I'd like to retrieve only the clients information...
How do I write the function???
UPDATE
Here is the script I tried to write:
<?php
try {
$sql = "SELECT * FROM clients" // WHERE history" or die(mysql_error());
foreach ($dbh->query($sql) as $row) {
$row['history'] = $value;
if ($value == 'clients'){
echo "1212";
} else {
echo "Failed";
return;
}
}
$dbh = null;
} catch (PDOException $e) {
echo "Failed: " . $e->getMessage();
$dbh->rollback();
}
?>
There's no reason to do a rollback here, especially since you haven't started a transaction, and this is just a SELECT, so there's nothing to rollback ... I'm also not sure why you're nulling out $dbh. It's possible to reuse $dbh for other queries, or throughout your application...

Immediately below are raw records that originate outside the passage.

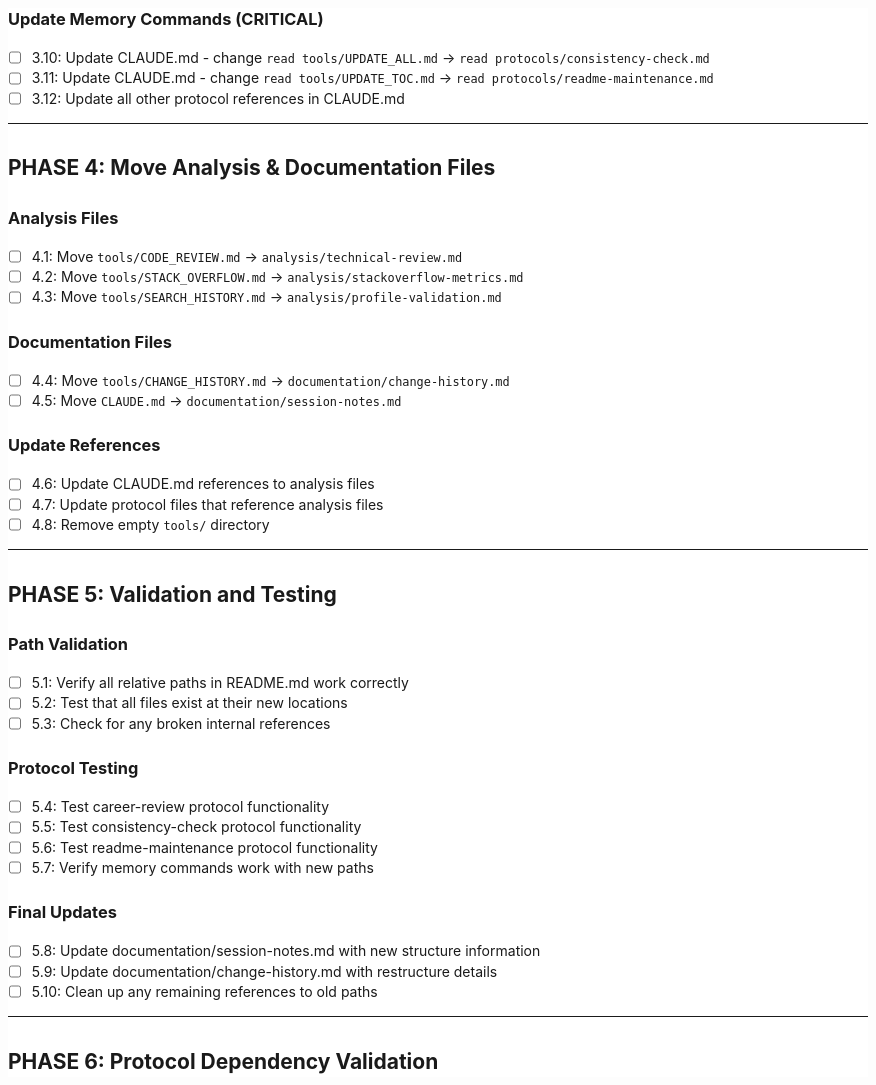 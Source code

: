 ### Update Memory Commands (CRITICAL)
- [ ] 3.10: Update CLAUDE.md - change `read tools/UPDATE_ALL.md` → `read protocols/consistency-check.md`
- [ ] 3.11: Update CLAUDE.md - change `read tools/UPDATE_TOC.md` → `read protocols/readme-maintenance.md`
- [ ] 3.12: Update all other protocol references in CLAUDE.md

---

## PHASE 4: Move Analysis & Documentation Files

### Analysis Files
- [ ] 4.1: Move `tools/CODE_REVIEW.md` → `analysis/technical-review.md`
- [ ] 4.2: Move `tools/STACK_OVERFLOW.md` → `analysis/stackoverflow-metrics.md`
- [ ] 4.3: Move `tools/SEARCH_HISTORY.md` → `analysis/profile-validation.md`

### Documentation Files  
- [ ] 4.4: Move `tools/CHANGE_HISTORY.md` → `documentation/change-history.md`
- [ ] 4.5: Move `CLAUDE.md` → `documentation/session-notes.md`

### Update References
- [ ] 4.6: Update CLAUDE.md references to analysis files
- [ ] 4.7: Update protocol files that reference analysis files
- [ ] 4.8: Remove empty `tools/` directory

---

## PHASE 5: Validation and Testing

### Path Validation
- [ ] 5.1: Verify all relative paths in README.md work correctly
- [ ] 5.2: Test that all files exist at their new locations
- [ ] 5.3: Check for any broken internal references

### Protocol Testing
- [ ] 5.4: Test career-review protocol functionality
- [ ] 5.5: Test consistency-check protocol functionality  
- [ ] 5.6: Test readme-maintenance protocol functionality
- [ ] 5.7: Verify memory commands work with new paths

### Final Updates
- [ ] 5.8: Update documentation/session-notes.md with new structure information
- [ ] 5.9: Update documentation/change-history.md with restructure details
- [ ] 5.10: Clean up any remaining references to old paths

---

## PHASE 6: Protocol Dependency Validation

Also, your select statement should reflect what data you actually need. If all you need is history, then SELECT history FROM clients[...] is best.
<?php
try {
$sql = "SELECT * FROM clients WHERE history = 'clients'";
$query = $dbh->prepare($sql);
$query->execute();
while($row = $query->fetch())
{
if($row['history'] == 'clients'){
echo '1212';
}
}
} catch (PDOException $e) {
echo "Failed: " . $e->getMessage();
}
?>
Based on your sample script this would do the same but it would place the conditional operator in the query at the database layer instead of within the script at the application layer:
<?php
try {
$sql = "SELECT * FROM clients WHERE history = 'clients'" // WHERE history" or die(mysql_error());
foreach ($dbh->query($sql) as $row) {
echo "1212";
}
$dbh = null;
} catch (PDOException $e) {
echo "Failed: " . $e->getMessage();
$dbh->rollback();
}
?>
Of course, it obviously won't reflect non-client rows like your sample did, but from what I could understand of your question this was what you actually wanted to have happen.